Secondo alcune rilevazioni, un oncologo, durante la sua carriera, comunica una brutta notizia non meno di 200.000 volte. Chi gli insegna come si fa? Oggi ci pensano, sempre più spesso, i corsi universitari, che includono esami di psicologia medica e comunicazione tra medico e paziente. Ma per la generazione di medici attualmente in servizio l’unico strumento a disposizione spesso è la propria capacità empatica, affinata dall’esperienza. Con tutte le conseguenze: errori, cattiva gestione dei caregiver, burn out (grave depressione del medico stesso) e così via. Anche per questo l’Istituto nazionale tumori, insieme all’Università degli studi di Milano, ha recentemente dato il via, nell’ambito della Scuola di specializzazione in oncologia, la cattedra di psiconcologia, subito ribattezzata “di umanità”.
A dirigerla è Gabriella Pravettoni, docente di psicologia delle decisioni dell’ateneo milanese e direttore del servizio di psiconcologia dell’Istituto europeo di oncologia che, nel presentare il corso, ha posto l’accento proprio sui familiari. Non a caso, il corso è specificamente strutturato in modo da formare i medici e gli studenti a includere anche loro in tutte le fasi della malattia, dalla diagnosi al fine vita.
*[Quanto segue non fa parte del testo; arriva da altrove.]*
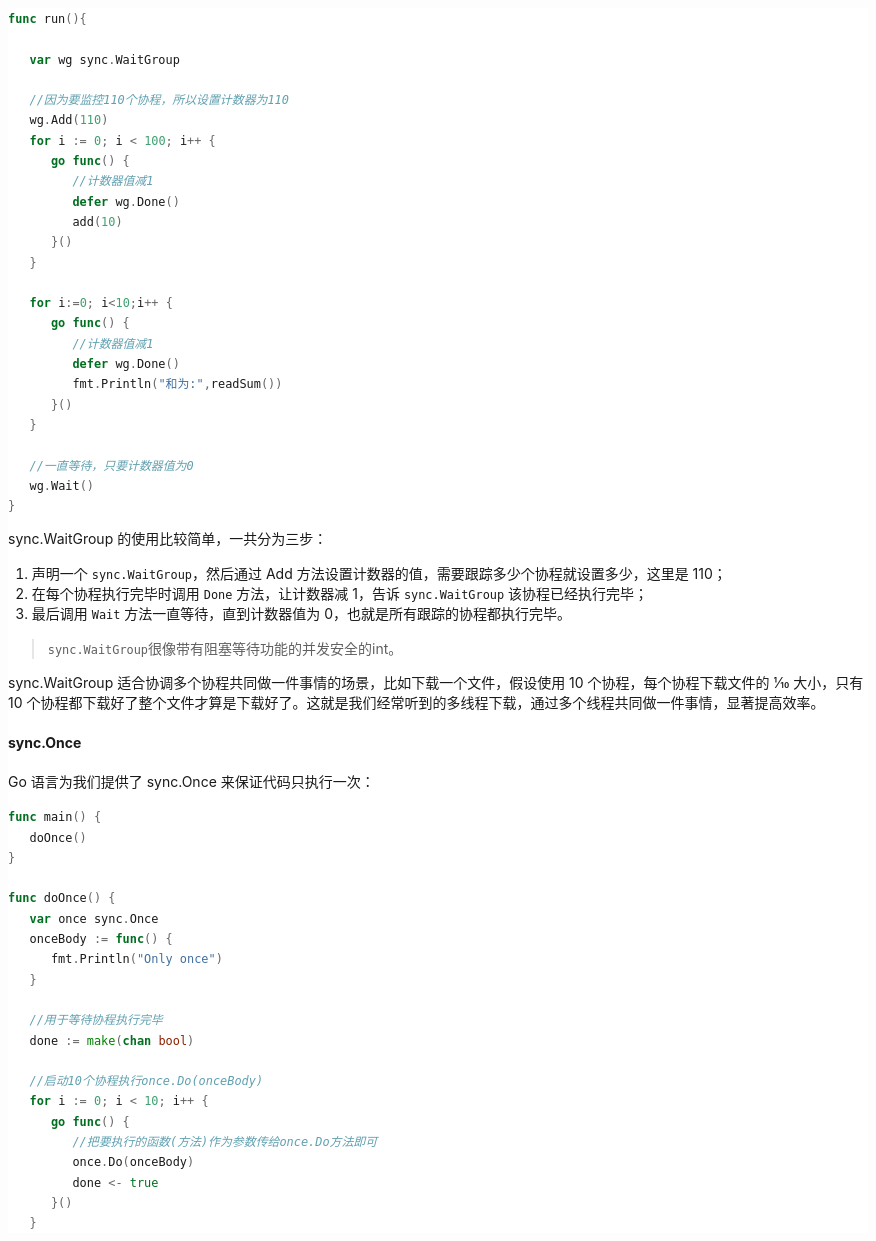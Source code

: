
 ```go
func run(){

   var wg sync.WaitGroup

   //因为要监控110个协程，所以设置计数器为110
   wg.Add(110)
   for i := 0; i < 100; i++ {
      go func() {
         //计数器值减1
         defer wg.Done()
         add(10)
      }()
   }

   for i:=0; i<10;i++ {
      go func() {
         //计数器值减1
         defer wg.Done()
         fmt.Println("和为:",readSum())
      }()
   }

   //一直等待，只要计数器值为0
   wg.Wait()
}
```

sync.WaitGroup 的使用比较简单，一共分为三步：

1. 声明一个 `sync.WaitGroup`，然后通过 Add 方法设置计数器的值，需要跟踪多少个协程就设置多少，这里是 110；
2. 在每个协程执行完毕时调用 `Done` 方法，让计数器减 1，告诉 `sync.WaitGroup` 该协程已经执行完毕；
3. 最后调用 `Wait` 方法一直等待，直到计数器值为 0，也就是所有跟踪的协程都执行完毕。

>  `sync.WaitGroup`很像带有阻塞等待功能的并发安全的int。

sync.WaitGroup 适合协调多个协程共同做一件事情的场景，比如下载一个文件，假设使用 10 个协程，每个协程下载文件的 1⁄10 大小，只有 10 个协程都下载好了整个文件才算是下载好了。这就是我们经常听到的多线程下载，通过多个线程共同做一件事情，显著提高效率。





#### sync.Once

Go 语言为我们提供了 sync.Once 来保证代码只执行一次：

```go
func main() {
   doOnce()
}

func doOnce() {
   var once sync.Once
   onceBody := func() {
      fmt.Println("Only once")
   }

   //用于等待协程执行完毕
   done := make(chan bool)

   //启动10个协程执行once.Do(onceBody)
   for i := 0; i < 10; i++ {
      go func() {
         //把要执行的函数(方法)作为参数传给once.Do方法即可
         once.Do(onceBody)
         done <- true
      }()
   }
```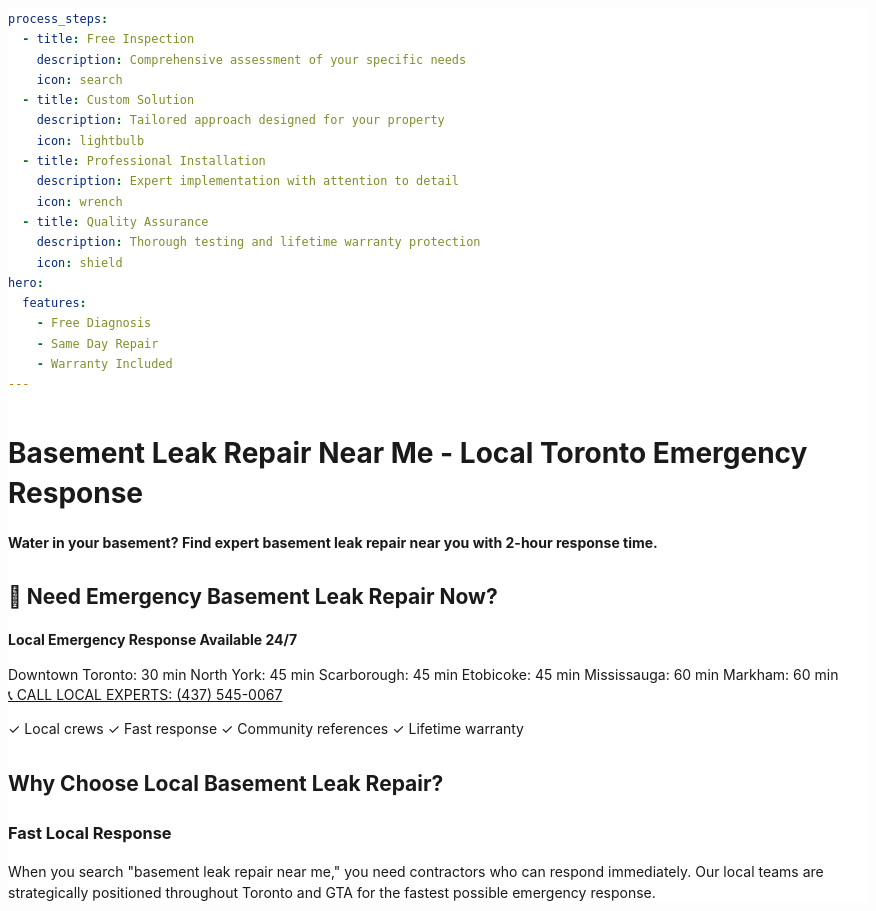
 ```yaml
process_steps:
  - title: Free Inspection
    description: Comprehensive assessment of your specific needs
    icon: search
  - title: Custom Solution
    description: Tailored approach designed for your property
    icon: lightbulb
  - title: Professional Installation
    description: Expert implementation with attention to detail
    icon: wrench
  - title: Quality Assurance
    description: Thorough testing and lifetime warranty protection
    icon: shield
hero:
  features:
    - Free Diagnosis
    - Same Day Repair
    - Warranty Included
---
```


# Basement Leak Repair Near Me - Local Toronto Emergency Response

**Water in your basement? Find expert basement leak repair near you with 2-hour response time.**

<div class="local-emergency-alert">
<h2>🚨 Need Emergency Basement Leak Repair Now?</h2>
<p><strong>Local Emergency Response Available 24/7</strong></p>
<div class="response-times">
<span>Downtown Toronto: 30 min</span>
<span>North York: 45 min</span>
<span>Scarborough: 45 min</span>
<span>Etobicoke: 45 min</span>
<span>Mississauga: 60 min</span>
<span>Markham: 60 min</span>
</div>
<a href="tel:4375450067" class="emergency-button">📞 CALL LOCAL EXPERTS: (437) 545-0067</a>
<p class="local-guarantee">✓ Local crews ✓ Fast response ✓ Community references ✓ Lifetime warranty</p>
</div>

## Why Choose Local Basement Leak Repair?

### Fast Local Response
When you search "basement leak repair near me," you need contractors who can respond immediately. Our local teams are strategically positioned throughout Toronto and GTA for the fastest possible emergency response.
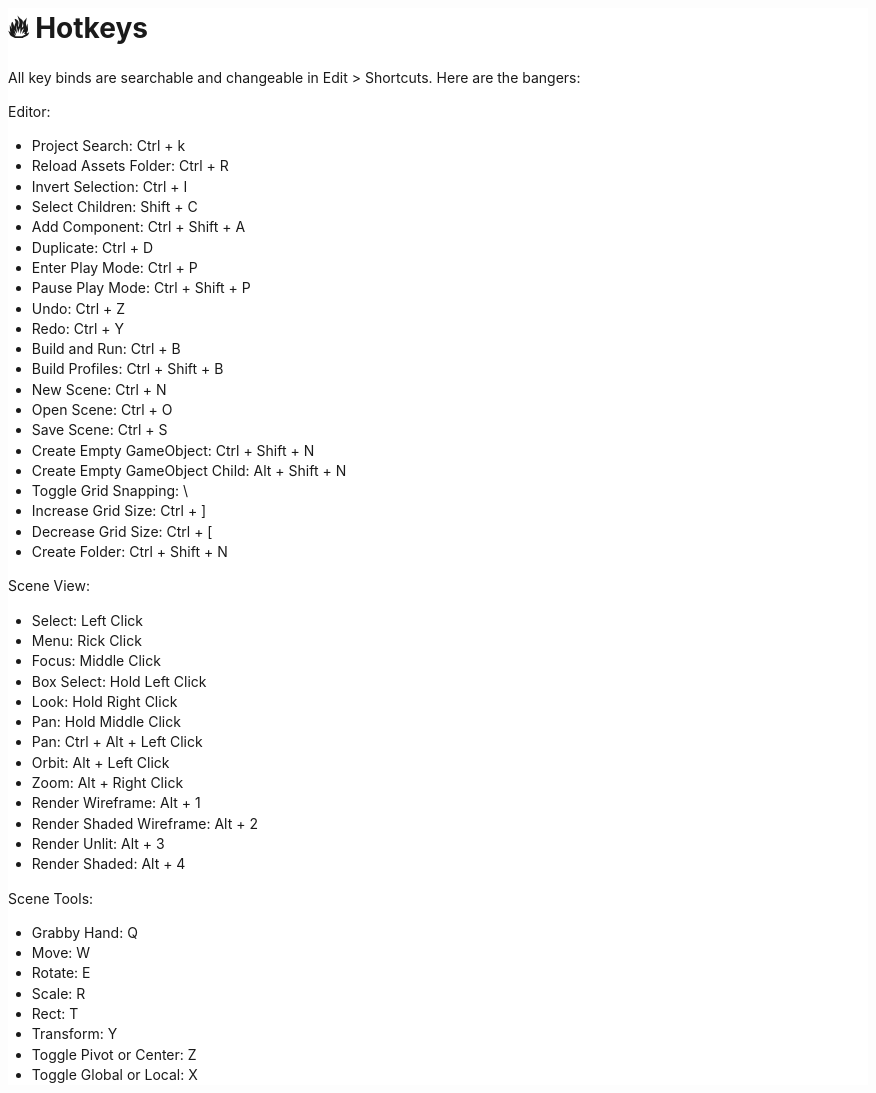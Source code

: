 # 🔥 Hotkeys

All key binds are searchable and changeable in Edit > Shortcuts. Here are the bangers:

Editor:

- Project Search: Ctrl + k
- Reload Assets Folder: Ctrl + R
- Invert Selection: Ctrl + I
- Select Children: Shift + C
- Add Component: Ctrl + Shift + A
- Duplicate: Ctrl + D
- Enter Play Mode: Ctrl + P
- Pause Play Mode: Ctrl + Shift + P
- Undo: Ctrl + Z
- Redo: Ctrl + Y
- Build and Run: Ctrl + B
- Build Profiles: Ctrl + Shift + B
- New Scene: Ctrl + N
- Open Scene: Ctrl + O
- Save Scene: Ctrl + S
- Create Empty GameObject: Ctrl + Shift + N
- Create Empty GameObject Child: Alt + Shift + N
- Toggle Grid Snapping: \
- Increase Grid Size: Ctrl + ]
- Decrease Grid Size: Ctrl + [
- Create Folder: Ctrl + Shift + N

Scene View:

- Select: Left Click
- Menu: Rick Click
- Focus: Middle Click
- Box Select: Hold Left Click
- Look: Hold Right Click
- Pan: Hold Middle Click
- Pan: Ctrl + Alt + Left Click
- Orbit: Alt + Left Click
- Zoom: Alt + Right Click
- Render Wireframe: Alt + 1
- Render Shaded Wireframe: Alt + 2
- Render Unlit: Alt + 3
- Render Shaded: Alt + 4

Scene Tools:

- Grabby Hand: Q
- Move: W
- Rotate: E
- Scale: R
- Rect: T
- Transform: Y
- Toggle Pivot or Center: Z
- Toggle Global or Local: X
Molti studi dimostrano proprio il bisogno di una formazione spcifica; su tutti, uno dell’Università di Seattle presentato a un recente congresso dell’American Society for Radiation Oncology nel quale 137 operatori (tra chirurghi oncologi, radioterapisti e oncologi medici) hanno risposto a una serie di domande sul tema e ammesso, in due terzi dei casi, che, anche se la comunicazione di notizie negative fa parte della routine quasi quotidiana, la loro preparazione su questo aspetto è stata carente.